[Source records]
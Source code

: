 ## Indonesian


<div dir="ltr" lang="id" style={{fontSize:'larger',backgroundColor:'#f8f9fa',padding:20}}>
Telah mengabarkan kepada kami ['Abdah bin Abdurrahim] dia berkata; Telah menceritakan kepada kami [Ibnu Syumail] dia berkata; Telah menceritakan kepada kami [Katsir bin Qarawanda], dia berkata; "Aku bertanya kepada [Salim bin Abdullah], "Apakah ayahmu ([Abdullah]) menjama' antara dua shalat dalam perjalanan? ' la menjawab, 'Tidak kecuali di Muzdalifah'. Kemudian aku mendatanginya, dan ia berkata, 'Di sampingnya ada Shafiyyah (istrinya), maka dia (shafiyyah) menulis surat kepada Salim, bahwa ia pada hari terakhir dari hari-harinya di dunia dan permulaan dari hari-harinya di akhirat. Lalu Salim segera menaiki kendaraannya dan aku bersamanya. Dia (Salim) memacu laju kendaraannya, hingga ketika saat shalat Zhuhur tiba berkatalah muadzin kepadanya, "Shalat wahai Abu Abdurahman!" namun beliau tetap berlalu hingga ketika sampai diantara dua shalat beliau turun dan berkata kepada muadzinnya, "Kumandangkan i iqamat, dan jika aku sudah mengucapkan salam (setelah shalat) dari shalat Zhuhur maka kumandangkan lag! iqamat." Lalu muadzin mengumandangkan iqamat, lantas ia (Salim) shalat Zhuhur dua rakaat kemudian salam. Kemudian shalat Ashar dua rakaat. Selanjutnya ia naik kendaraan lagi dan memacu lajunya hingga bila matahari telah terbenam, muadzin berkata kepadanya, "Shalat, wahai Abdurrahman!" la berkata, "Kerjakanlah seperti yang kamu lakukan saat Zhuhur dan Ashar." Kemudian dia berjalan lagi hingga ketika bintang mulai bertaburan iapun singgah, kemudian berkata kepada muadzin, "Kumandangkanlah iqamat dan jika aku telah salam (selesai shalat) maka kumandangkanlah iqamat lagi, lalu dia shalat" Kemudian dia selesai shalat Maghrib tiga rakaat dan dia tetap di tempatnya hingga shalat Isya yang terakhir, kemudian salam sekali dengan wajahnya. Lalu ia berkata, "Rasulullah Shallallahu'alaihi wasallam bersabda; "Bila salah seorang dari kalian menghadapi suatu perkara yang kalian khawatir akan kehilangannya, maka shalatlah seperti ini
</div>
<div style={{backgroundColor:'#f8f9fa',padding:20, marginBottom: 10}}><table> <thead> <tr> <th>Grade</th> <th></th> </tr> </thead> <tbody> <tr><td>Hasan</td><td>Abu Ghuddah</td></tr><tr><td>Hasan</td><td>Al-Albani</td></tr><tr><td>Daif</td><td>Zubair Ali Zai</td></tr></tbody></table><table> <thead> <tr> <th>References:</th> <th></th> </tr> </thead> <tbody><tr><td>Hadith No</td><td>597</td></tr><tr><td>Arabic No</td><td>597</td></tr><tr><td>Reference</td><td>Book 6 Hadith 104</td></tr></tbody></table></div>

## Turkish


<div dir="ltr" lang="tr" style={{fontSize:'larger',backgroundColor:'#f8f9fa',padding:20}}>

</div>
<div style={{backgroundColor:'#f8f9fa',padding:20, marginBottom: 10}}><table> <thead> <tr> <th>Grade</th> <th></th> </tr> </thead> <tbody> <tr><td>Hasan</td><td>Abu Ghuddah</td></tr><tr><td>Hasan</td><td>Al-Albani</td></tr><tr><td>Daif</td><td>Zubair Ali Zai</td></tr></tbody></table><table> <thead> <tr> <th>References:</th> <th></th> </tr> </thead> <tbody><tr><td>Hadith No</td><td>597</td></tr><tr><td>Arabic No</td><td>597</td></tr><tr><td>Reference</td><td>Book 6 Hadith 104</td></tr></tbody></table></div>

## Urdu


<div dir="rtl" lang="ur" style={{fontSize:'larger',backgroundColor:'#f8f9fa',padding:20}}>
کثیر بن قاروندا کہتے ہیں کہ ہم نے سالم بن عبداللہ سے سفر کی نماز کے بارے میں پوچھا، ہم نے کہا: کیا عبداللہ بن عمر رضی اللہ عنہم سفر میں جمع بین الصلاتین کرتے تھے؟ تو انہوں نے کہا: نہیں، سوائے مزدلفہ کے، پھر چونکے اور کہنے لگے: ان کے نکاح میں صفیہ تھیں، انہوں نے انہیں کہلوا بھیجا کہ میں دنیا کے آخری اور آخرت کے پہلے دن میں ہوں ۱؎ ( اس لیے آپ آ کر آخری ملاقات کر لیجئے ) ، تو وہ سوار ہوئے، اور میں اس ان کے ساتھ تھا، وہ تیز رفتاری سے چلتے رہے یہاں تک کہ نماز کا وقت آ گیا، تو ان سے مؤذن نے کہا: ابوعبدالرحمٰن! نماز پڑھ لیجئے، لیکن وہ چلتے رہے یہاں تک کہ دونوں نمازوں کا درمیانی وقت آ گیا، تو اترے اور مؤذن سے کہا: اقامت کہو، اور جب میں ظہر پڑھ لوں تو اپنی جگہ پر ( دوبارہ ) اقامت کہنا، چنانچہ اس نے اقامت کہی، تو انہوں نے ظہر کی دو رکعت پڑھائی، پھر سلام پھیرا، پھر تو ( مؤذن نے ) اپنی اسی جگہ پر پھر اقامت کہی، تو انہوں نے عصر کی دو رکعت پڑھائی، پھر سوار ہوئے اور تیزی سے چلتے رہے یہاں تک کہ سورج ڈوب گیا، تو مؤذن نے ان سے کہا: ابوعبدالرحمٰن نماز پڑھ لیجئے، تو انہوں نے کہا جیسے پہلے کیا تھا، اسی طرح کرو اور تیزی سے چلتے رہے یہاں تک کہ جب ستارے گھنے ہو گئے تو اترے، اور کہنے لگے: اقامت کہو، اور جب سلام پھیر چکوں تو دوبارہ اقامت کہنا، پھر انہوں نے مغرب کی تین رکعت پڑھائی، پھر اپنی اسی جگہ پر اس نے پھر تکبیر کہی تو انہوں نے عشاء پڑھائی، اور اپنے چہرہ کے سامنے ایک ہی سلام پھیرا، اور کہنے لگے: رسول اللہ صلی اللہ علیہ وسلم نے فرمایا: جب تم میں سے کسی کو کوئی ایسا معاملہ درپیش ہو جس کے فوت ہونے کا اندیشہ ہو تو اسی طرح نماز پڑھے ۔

Exercise details - Wherever the word "larger" appears in a line of the data, copy that line.

Response to the task -
<div dir="ltr" lang="id" style={{fontSize:'larger',backgroundColor:'#f8f9fa',padding:20}}>
<div dir="ltr" lang="tr" style={{fontSize:'larger',backgroundColor:'#f8f9fa',padding:20}}>
<div dir="rtl" lang="ur" style={{fontSize:'larger',backgroundColor:'#f8f9fa',padding:20}}>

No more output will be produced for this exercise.